Surrounded almost entirely by water, Nova Scotia is home to kilometers of coastline, tasty maritime cuisine, and dozens of outdoor activities and natural wonders. It’s known for the picturesque Peggy’s Cove Lighthouse, the historic Fortress of Louisbourg National Historic Site, and the Halifax festivals, including the International Busker Festival and Pop Explosion Festival.

New Brunswick

New Brunswick is a Canadian province featuring sprawling, untouched wilderness, delectable cuisine, and the Bay of Fundy, which boasts the highest tides in the world. Visitors can explore rugged landscapes, scenic forests, museums, and historic sites. Various festivals, such as the Festival Acadien, celebrate the province’s Acadian heritage through music, dance, and traditional food.

Prince Edward Island (PEI)

Prince Edward Island is a small province known for its beautiful beaches, scenic landscapes, lush countryside, and rich heritage. This province is small but mighty, stealing the culinary spotlight and boasting a cultural heritage celebrated through various festivals and events.
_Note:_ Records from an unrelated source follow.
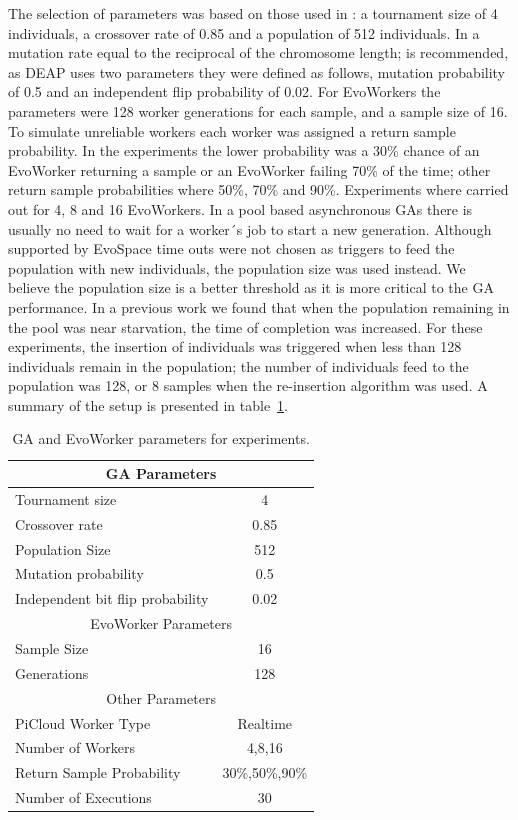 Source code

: \documentclass{sig-alternate}
\begin{document}
The selection of parameters was based on those used in \cite{Alba:2002dq}: a
tournament size of 4 individuals, a crossover rate of 0.85 and a
population of 512 individuals. In  \cite{Jong:PS97} a mutation rate
equal to the reciprocal of the chromosome length; is recommended, as
DEAP uses two parameters they were defined as follows, mutation
probability of 0.5 and an independent flip probability of 0.02. For
EvoWorkers the parameters were 128 worker generations for each
sample, and a sample size of 16. To simulate unreliable workers each worker 
was assigned a return sample probability. In the experiments the lower 
probability was a 30\% chance of an EvoWorker returning a sample or
an EvoWorker failing 70\% of the time; other return sample probabilities
where 50\%, 70\% and 90\%. Experiments where carried out for 4, 
8 and 16 EvoWorkers. In a pool based  asynchronous GAs there is usually no need 
to wait for a worker´s job to start a new generation. Although supported by EvoSpace
time outs were not chosen as triggers to feed the population with new
individuals, the population size was used instead. We believe the population
size is a better threshold as it is more critical to the GA performance. 
In a previous work we found that when the population remaining in the pool 
was near starvation, the time of completion was increased. For these 
experiments, the insertion of individuals was triggered when less than 128
individuals remain in the population; the number of individuals feed to the
population was 128, or 8 samples when the re-insertion algorithm
was used. A summary of the setup is presented in table~\ref{params}.

\begin{table}[!t]
\renewcommand{\arraystretch}{1.3}
\caption{GA and EvoWorker parameters for experiments.}
\label{params}
\centering
\begin{tabular}{|l|c|}
\hline
\multicolumn{2}{|c|}{GA Parameters} \\
\hline
Tournament size & 4 \\
Crossover rate & 0.85  \\
Population Size & 512 \\
Mutation probability & 0.5 \\
Independent bit flip probability  & 0.02 \\
\hline
\multicolumn{2}{|c|}{EvoWorker Parameters} \\
\hline
Sample Size & 16 \\
Generations & 128 \\
\hline
\multicolumn{2}{|c|}{Other Parameters} \\
\hline
PiCloud Worker Type & Realtime \\
Number of Workers & 4,8,16 \\
Return Sample Probability & 30\%,50\%,90\% \\
Number of Executions & 30 \\

\hline

\end{tabular}
\end{table}
\end{document}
Its first inhabitants were ancestors of Mi’kmaq, Indigenous peoples who have lived in the area for thousands of years. Eventually, it became one of the original four provinces of the Dominion of Canada in 1867, playing a significant role in Canada’s history.

Newfoundland and Labrador

Newfoundland and Labrador is a Canadian province on the east coast known for its rugged coastline, diverse cultural history, and awe-inspiring natural beauty. It’s home to various animals, from whales and seals to caribou and moose.

It boasts strong cultural traditions, including a musical heritage filled with an assortment of styles, from traditional folk music to contemporary pop and rock. Its stunning landscapes and remarkable national parks make it a popular destination for visitors around the world.

Culture and Festivals

Canada’s Maritimes boasts a rich history teeming with a cultural blend of stories, music, and folklore. The region’s history, geography, and blend of people lend to the diversity of its culture, creating a beautiful fusion.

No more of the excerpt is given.